What is being asked: Your reply should repeat, exactly, the line containing "入门 - 简书](http://www.jianshu.com/p/dbcf1ef87a63)" and the rest of the material after it.

---------------

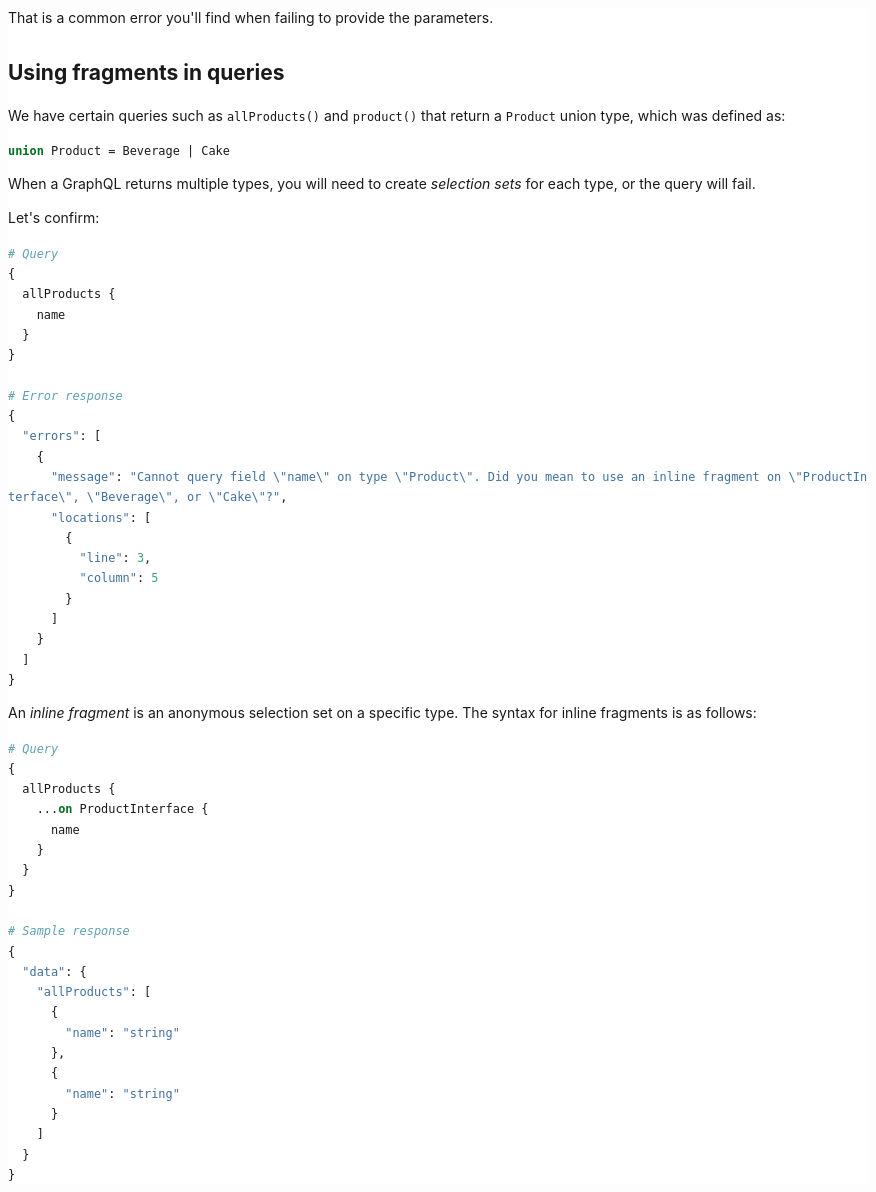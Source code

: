 That is a common error you'll find when failing to provide the parameters.

## Using fragments in queries

We have certain queries such as `allProducts()` and `product()` that return a `Product` union type, which was defined as:

```graphql
union Product = Beverage | Cake
```

When a GraphQL returns multiple types, you will need to create *selection sets* for each type, or the query will fail.

Let's confirm:

```graphql
# Query
{
  allProducts {
    name
  }
}

# Error response
{
  "errors": [
    {
      "message": "Cannot query field \"name\" on type \"Product\". Did you mean to use an inline fragment on \"ProductInterface\", \"Beverage\", or \"Cake\"?",
      "locations": [
        {
          "line": 3,
          "column": 5
        }
      ]
    }
  ]
}
```

An *inline fragment* is an anonymous selection set on a specific type. The syntax for inline fragments is as follows:

```graphql
# Query
{
  allProducts {
    ...on ProductInterface {
      name
    }
  }
}

# Sample response
{
  "data": {
    "allProducts": [
      {
        "name": "string"
      },
      {
        "name": "string"
      }
    ]
  }
}
```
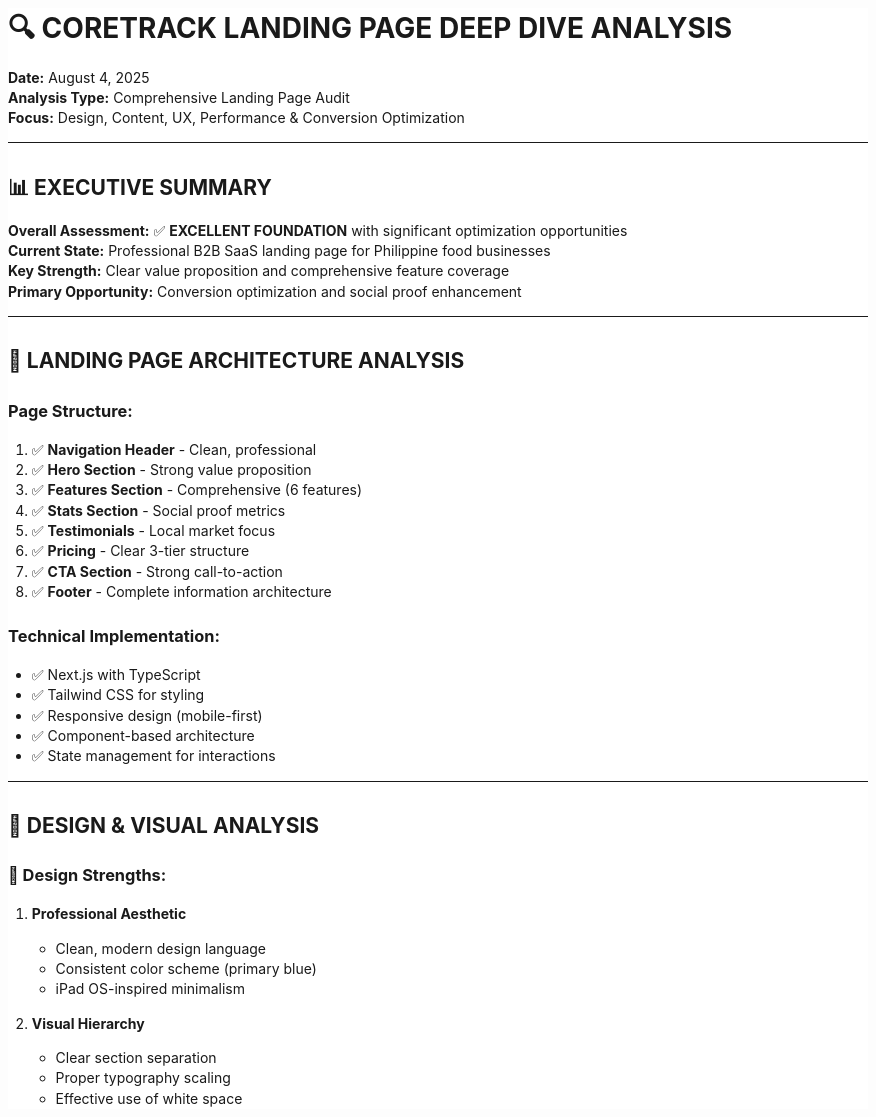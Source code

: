 # 🔍 CORETRACK LANDING PAGE DEEP DIVE ANALYSIS

**Date:** August 4, 2025  
**Analysis Type:** Comprehensive Landing Page Audit  
**Focus:** Design, Content, UX, Performance & Conversion Optimization

---

## 📊 EXECUTIVE SUMMARY

**Overall Assessment:** ✅ **EXCELLENT FOUNDATION** with significant optimization opportunities  
**Current State:** Professional B2B SaaS landing page for Philippine food businesses  
**Key Strength:** Clear value proposition and comprehensive feature coverage  
**Primary Opportunity:** Conversion optimization and social proof enhancement

---

## 🎯 LANDING PAGE ARCHITECTURE ANALYSIS

### **Page Structure:**
1. ✅ **Navigation Header** - Clean, professional
2. ✅ **Hero Section** - Strong value proposition
3. ✅ **Features Section** - Comprehensive (6 features)
4. ✅ **Stats Section** - Social proof metrics
5. ✅ **Testimonials** - Local market focus
6. ✅ **Pricing** - Clear 3-tier structure
7. ✅ **CTA Section** - Strong call-to-action
8. ✅ **Footer** - Complete information architecture

### **Technical Implementation:**
- ✅ Next.js with TypeScript
- ✅ Tailwind CSS for styling
- ✅ Responsive design (mobile-first)
- ✅ Component-based architecture
- ✅ State management for interactions

---

## 🎨 DESIGN & VISUAL ANALYSIS

### **🌟 Design Strengths:**
1. **Professional Aesthetic**
   - Clean, modern design language
   - Consistent color scheme (primary blue)
   - iPad OS-inspired minimalism
   
2. **Visual Hierarchy**
   - Clear section separation
   - Proper typography scaling
   - Effective use of white space
   
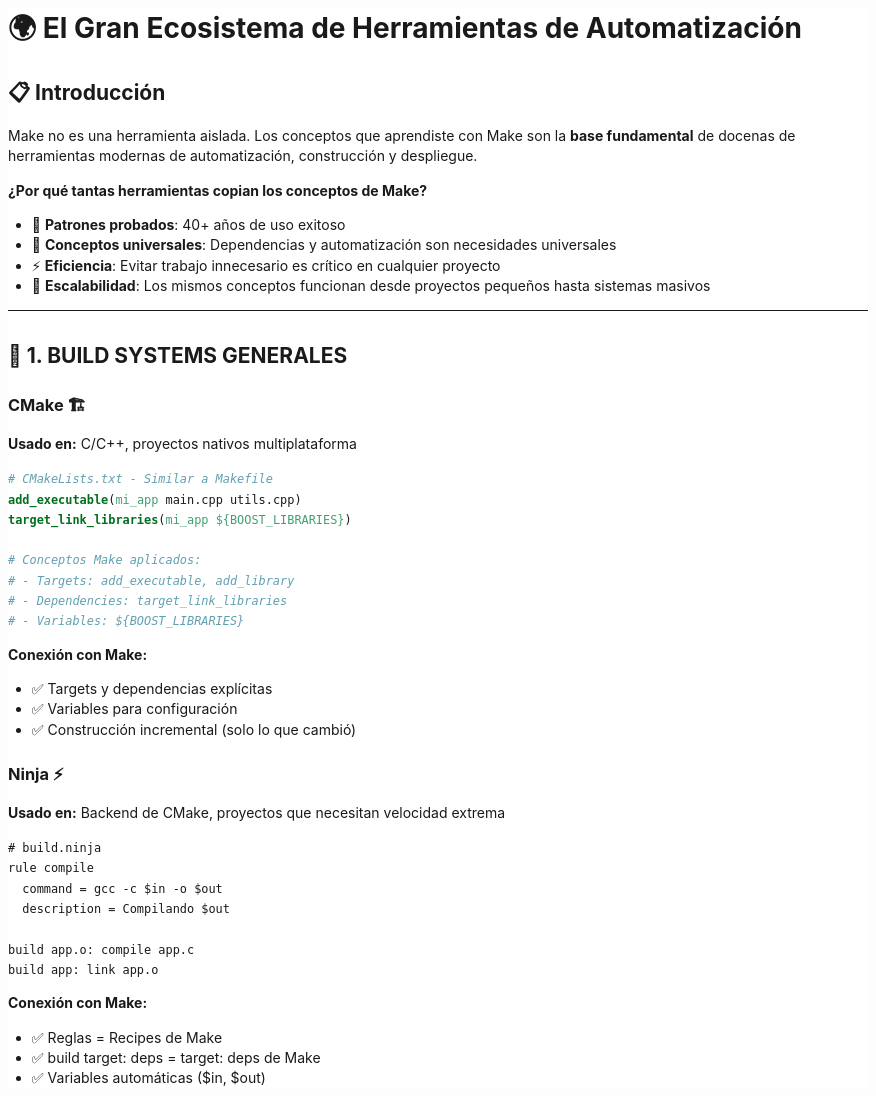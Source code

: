 # 🌍 El Gran Ecosistema de Herramientas de Automatización

## 📋 Introducción

Make no es una herramienta aislada. Los conceptos que aprendiste con Make son la **base fundamental** de docenas de herramientas modernas de automatización, construcción y despliegue.

**¿Por qué tantas herramientas copian los conceptos de Make?**
- 📐 **Patrones probados**: 40+ años de uso exitoso
- 🧠 **Conceptos universales**: Dependencias y automatización son necesidades universales  
- ⚡ **Eficiencia**: Evitar trabajo innecesario es crítico en cualquier proyecto
- 🔄 **Escalabilidad**: Los mismos conceptos funcionan desde proyectos pequeños hasta sistemas masivos

---

## 🔧 1. BUILD SYSTEMS GENERALES

### **CMake** 🏗️
**Usado en:** C/C++, proyectos nativos multiplataforma

```cmake
# CMakeLists.txt - Similar a Makefile
add_executable(mi_app main.cpp utils.cpp)
target_link_libraries(mi_app ${BOOST_LIBRARIES})

# Conceptos Make aplicados:
# - Targets: add_executable, add_library  
# - Dependencies: target_link_libraries
# - Variables: ${BOOST_LIBRARIES}
```

**Conexión con Make:**
- ✅ Targets y dependencias explícitas
- ✅ Variables para configuración
- ✅ Construcción incremental (solo lo que cambió)

### **Ninja** ⚡
**Usado en:** Backend de CMake, proyectos que necesitan velocidad extrema

```ninja
# build.ninja
rule compile
  command = gcc -c $in -o $out
  description = Compilando $out

build app.o: compile app.c
build app: link app.o
```

**Conexión con Make:**
- ✅ Reglas = Recipes de Make
- ✅ build target: deps = target: deps de Make  
- ✅ Variables automáticas ($in, $out)
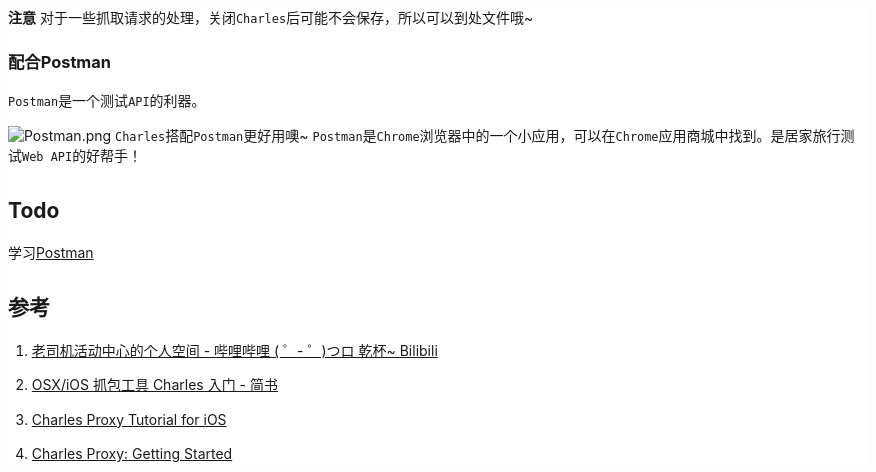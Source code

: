 **注意** 对于一些抓取请求的处理，关闭`Charles`后可能不会保存，所以可以到处文件哦~


### 配合Postman

`Postman`是一个测试`API`的利器。

![Postman.png](http://oc98nass3.bkt.clouddn.com/15274446343146.jpg)
`Charles`搭配`Postman`更好用噢~
`Postman`是`Chrome`浏览器中的一个小应用，可以在`Chrome`应用商城中找到。是居家旅行测试`Web API`的好帮手！

## Todo

学习[Postman](https://www.getpostman.com/)

## 参考

1. [老司机活动中心的个人空间 - 哔哩哔哩 ( ゜- ゜)つロ 乾杯~ Bilibili](http://space.bilibili.com/96624811?from=search&seid=4588586201256310704#!/)

2.  [OSX/iOS 抓包工具 Charles 入门 - 简书](http://www.jianshu.com/p/dbcf1ef87a63)

3. [Charles Proxy Tutorial for iOS](https://www.raywenderlich.com/154244/charles-proxy-tutorial-ios)

4. [Charles Proxy: Getting Started](https://videos.raywenderlich.com/screencasts/836-charles-proxy-getting-started)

---------------

Your response:
2.  [OSX/iOS 抓包工具 Charles 入门 - 简书](http://www.jianshu.com/p/dbcf1ef87a63)

3. [Charles Proxy Tutorial for iOS](https://www.raywenderlich.com/154244/charles-proxy-tutorial-ios)

4. [Charles Proxy: Getting Started](https://videos.raywenderlich.com/screencasts/836-charles-proxy-getting-started)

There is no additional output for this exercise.